→ DATA IN THIS EXERCISE
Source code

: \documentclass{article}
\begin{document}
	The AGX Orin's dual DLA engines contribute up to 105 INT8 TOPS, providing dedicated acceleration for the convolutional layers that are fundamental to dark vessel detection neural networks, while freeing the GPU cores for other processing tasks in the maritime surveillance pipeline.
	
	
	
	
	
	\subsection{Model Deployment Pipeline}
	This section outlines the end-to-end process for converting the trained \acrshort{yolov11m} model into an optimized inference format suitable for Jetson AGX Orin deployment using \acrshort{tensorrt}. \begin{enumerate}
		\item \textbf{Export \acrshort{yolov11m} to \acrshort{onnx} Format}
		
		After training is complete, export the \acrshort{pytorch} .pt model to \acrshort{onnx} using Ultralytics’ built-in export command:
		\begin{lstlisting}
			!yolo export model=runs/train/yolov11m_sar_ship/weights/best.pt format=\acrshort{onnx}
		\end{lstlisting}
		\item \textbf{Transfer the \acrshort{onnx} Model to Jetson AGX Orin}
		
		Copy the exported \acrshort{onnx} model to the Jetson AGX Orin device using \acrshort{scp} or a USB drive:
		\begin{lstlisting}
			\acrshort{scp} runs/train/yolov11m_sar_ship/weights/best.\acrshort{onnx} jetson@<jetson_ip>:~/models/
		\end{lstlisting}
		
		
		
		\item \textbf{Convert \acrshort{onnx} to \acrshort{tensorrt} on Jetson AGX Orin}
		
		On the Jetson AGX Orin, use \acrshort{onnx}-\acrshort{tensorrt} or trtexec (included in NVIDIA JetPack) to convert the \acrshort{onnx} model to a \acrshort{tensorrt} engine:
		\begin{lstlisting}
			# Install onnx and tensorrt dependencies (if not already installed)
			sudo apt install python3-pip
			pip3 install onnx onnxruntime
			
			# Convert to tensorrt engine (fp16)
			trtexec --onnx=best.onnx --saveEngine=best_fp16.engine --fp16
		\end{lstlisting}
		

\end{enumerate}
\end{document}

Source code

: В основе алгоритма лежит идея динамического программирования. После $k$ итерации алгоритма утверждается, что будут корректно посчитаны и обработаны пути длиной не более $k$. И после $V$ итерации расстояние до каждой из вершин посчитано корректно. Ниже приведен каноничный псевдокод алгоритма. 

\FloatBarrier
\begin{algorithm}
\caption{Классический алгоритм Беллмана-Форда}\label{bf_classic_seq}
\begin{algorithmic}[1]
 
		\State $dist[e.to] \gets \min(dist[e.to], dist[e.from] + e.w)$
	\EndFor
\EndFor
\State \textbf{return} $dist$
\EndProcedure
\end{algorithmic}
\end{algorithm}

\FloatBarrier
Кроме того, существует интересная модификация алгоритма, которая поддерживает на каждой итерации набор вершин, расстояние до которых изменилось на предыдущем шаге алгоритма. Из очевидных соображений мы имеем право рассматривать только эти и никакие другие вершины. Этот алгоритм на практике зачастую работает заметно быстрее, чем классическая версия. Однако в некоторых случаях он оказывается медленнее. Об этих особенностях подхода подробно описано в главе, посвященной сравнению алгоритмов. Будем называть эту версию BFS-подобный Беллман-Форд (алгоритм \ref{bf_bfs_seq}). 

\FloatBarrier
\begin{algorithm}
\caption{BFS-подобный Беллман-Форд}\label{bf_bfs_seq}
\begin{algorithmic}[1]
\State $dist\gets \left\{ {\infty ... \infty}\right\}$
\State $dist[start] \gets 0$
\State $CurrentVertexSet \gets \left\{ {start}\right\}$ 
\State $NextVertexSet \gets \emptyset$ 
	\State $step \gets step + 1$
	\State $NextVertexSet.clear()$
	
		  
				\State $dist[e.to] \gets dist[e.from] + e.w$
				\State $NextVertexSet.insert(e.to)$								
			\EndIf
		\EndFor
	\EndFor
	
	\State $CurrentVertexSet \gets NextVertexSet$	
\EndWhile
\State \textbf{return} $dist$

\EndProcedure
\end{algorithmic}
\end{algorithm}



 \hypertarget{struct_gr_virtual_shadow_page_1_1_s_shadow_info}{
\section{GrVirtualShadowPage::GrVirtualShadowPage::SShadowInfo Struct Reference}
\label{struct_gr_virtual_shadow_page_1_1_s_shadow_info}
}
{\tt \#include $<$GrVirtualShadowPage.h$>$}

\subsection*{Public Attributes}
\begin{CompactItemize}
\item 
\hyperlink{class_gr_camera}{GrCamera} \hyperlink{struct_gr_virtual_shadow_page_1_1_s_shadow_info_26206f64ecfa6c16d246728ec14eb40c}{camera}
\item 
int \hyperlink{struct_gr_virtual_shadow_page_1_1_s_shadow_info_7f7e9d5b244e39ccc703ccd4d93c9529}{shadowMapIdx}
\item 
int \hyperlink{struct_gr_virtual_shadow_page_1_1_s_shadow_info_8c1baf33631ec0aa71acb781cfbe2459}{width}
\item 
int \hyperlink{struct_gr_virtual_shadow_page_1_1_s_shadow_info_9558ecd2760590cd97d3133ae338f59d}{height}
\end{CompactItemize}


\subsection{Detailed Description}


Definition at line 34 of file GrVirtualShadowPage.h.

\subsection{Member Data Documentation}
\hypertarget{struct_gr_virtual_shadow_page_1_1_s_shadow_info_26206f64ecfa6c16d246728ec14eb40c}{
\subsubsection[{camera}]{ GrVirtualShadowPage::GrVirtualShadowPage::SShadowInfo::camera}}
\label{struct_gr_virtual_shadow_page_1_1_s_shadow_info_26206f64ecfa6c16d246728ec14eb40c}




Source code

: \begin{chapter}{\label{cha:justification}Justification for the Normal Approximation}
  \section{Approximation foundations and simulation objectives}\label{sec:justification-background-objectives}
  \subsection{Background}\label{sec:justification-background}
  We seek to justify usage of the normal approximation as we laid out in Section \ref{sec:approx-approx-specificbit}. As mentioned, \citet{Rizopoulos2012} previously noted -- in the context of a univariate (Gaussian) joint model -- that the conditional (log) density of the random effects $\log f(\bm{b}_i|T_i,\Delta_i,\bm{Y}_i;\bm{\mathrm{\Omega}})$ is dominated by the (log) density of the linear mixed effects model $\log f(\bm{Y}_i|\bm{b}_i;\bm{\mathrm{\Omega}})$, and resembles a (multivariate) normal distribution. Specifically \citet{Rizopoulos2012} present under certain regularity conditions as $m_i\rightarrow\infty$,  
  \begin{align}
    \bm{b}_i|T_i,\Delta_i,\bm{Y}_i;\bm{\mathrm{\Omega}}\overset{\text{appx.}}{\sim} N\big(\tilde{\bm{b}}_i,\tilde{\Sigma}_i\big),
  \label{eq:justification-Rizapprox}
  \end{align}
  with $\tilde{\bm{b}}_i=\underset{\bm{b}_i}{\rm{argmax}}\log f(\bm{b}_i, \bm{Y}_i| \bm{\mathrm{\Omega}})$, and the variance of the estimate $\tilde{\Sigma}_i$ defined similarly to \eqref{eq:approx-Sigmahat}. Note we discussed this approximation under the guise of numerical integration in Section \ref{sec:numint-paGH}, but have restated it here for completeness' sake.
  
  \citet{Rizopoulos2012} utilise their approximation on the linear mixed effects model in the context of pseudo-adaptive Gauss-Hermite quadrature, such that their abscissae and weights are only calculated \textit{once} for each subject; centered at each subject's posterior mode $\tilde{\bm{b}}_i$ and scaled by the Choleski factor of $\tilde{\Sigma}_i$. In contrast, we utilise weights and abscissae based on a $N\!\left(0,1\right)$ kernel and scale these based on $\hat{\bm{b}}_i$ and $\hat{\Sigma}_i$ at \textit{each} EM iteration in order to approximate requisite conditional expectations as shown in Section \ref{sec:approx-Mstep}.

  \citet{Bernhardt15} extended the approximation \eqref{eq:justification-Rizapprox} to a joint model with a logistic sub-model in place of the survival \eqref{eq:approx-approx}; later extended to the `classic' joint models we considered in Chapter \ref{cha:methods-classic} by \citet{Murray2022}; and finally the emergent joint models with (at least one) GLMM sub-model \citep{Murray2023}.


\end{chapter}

→ DIRECTIONS
Filter these records, keeping every line where the word "conditional" occurs.

→ TASK SOLUTION
  We seek to justify usage of the normal approximation as we laid out in Section \ref{sec:approx-approx-specificbit}. As mentioned, \citet{Rizopoulos2012} previously noted -- in the context of a univariate (Gaussian) joint model -- that the conditional (log) density of the random effects $\log f(\bm{b}_i|T_i,\Delta_i,\bm{Y}_i;\bm{\mathrm{\Omega}})$ is dominated by the (log) density of the linear mixed effects model $\log f(\bm{Y}_i|\bm{b}_i;\bm{\mathrm{\Omega}})$, and resembles a (multivariate) normal distribution. Specifically \citet{Rizopoulos2012} present under certain regularity conditions as $m_i\rightarrow\infty$,  
  \citet{Rizopoulos2012} utilise their approximation on the linear mixed effects model in the context of pseudo-adaptive Gauss-Hermite quadrature, such that their abscissae and weights are only calculated \textit{once} for each subject; centered at each subject's posterior mode $\tilde{\bm{b}}_i$ and scaled by the Choleski factor of $\tilde{\Sigma}_i$. In contrast, we utilise weights and abscissae based on a $N\!\left(0,1\right)$ kernel and scale these based on $\hat{\bm{b}}_i$ and $\hat{\Sigma}_i$ at \textit{each} EM iteration in order to approximate requisite conditional expectations as shown in Section \ref{sec:approx-Mstep}.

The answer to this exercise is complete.